Requirement
In the entries that follow, the lines from the one with "when switching purely" through the one with "is required, uninstall" are the ones to write out, exactly and with both ends included. Nothing else should appear.
○ ○ ○
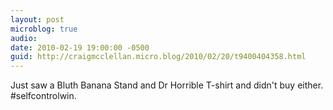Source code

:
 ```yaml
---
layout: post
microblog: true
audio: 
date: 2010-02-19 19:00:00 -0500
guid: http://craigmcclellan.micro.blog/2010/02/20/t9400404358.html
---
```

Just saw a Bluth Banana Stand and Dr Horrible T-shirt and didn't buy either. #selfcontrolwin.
○ ○ ○
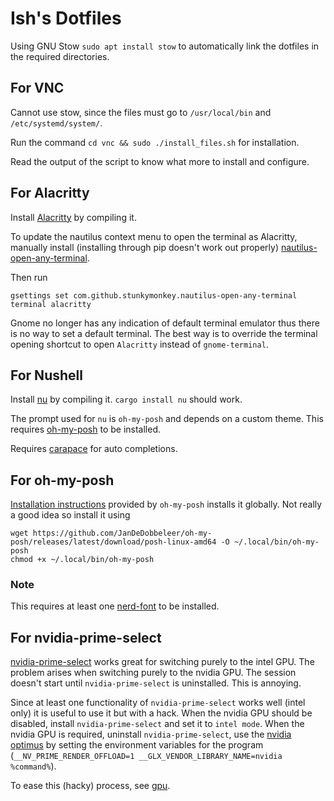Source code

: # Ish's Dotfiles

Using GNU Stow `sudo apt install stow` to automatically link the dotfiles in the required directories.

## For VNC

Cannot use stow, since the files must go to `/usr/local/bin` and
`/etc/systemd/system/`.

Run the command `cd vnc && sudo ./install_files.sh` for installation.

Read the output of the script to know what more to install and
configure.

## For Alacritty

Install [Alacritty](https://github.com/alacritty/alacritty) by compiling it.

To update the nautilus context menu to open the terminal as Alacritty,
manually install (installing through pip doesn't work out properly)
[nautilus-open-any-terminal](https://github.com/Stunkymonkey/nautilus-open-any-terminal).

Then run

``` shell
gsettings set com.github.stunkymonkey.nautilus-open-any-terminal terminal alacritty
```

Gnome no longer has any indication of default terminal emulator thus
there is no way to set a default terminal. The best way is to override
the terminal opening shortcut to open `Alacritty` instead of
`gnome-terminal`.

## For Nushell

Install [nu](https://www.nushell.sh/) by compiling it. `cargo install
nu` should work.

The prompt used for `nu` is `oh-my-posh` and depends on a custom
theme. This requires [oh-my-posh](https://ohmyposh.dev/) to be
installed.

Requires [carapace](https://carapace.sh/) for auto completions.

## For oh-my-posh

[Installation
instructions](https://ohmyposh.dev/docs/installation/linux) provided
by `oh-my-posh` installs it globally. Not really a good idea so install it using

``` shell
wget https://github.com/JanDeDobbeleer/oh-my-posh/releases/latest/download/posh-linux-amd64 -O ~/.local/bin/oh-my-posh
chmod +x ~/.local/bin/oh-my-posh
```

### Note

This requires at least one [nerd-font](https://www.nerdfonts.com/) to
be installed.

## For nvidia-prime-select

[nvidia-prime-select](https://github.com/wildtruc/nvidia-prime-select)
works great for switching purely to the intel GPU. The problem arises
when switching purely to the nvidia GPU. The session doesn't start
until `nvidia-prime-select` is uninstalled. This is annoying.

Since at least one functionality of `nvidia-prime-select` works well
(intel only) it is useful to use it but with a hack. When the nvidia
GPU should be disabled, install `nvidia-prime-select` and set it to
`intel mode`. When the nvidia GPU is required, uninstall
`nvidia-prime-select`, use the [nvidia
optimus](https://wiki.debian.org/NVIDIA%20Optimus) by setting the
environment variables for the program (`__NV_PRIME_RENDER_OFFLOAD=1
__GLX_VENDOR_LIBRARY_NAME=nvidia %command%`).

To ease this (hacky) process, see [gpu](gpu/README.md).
○ ○ ○
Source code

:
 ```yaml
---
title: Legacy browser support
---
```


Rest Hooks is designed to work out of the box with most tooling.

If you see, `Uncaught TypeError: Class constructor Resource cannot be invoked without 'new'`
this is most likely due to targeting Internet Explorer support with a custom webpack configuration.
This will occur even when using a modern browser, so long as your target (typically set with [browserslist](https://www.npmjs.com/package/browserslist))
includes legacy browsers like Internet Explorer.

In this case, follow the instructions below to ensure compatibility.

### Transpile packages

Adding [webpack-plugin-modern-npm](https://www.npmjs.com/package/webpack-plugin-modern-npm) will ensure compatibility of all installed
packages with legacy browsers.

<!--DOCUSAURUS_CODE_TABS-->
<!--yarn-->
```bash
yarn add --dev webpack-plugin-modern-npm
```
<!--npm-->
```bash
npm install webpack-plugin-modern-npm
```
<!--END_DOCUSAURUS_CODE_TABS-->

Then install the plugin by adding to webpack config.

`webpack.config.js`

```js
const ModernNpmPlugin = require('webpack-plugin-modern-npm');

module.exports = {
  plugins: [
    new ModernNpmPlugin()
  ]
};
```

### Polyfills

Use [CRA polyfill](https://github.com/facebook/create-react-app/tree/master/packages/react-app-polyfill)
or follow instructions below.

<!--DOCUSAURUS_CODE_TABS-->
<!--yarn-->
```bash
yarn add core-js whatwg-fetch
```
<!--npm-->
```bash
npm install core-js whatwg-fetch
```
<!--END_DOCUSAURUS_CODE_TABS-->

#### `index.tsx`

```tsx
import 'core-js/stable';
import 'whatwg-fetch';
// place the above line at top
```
○ ○ ○
Expected answer
when switching purely to the nvidia GPU. The session doesn't start
until `nvidia-prime-select` is uninstalled. This is annoying.

Since at least one functionality of `nvidia-prime-select` works well
(intel only) it is useful to use it but with a hack. When the nvidia
GPU should be disabled, install `nvidia-prime-select` and set it to
`intel mode`. When the nvidia GPU is required, uninstall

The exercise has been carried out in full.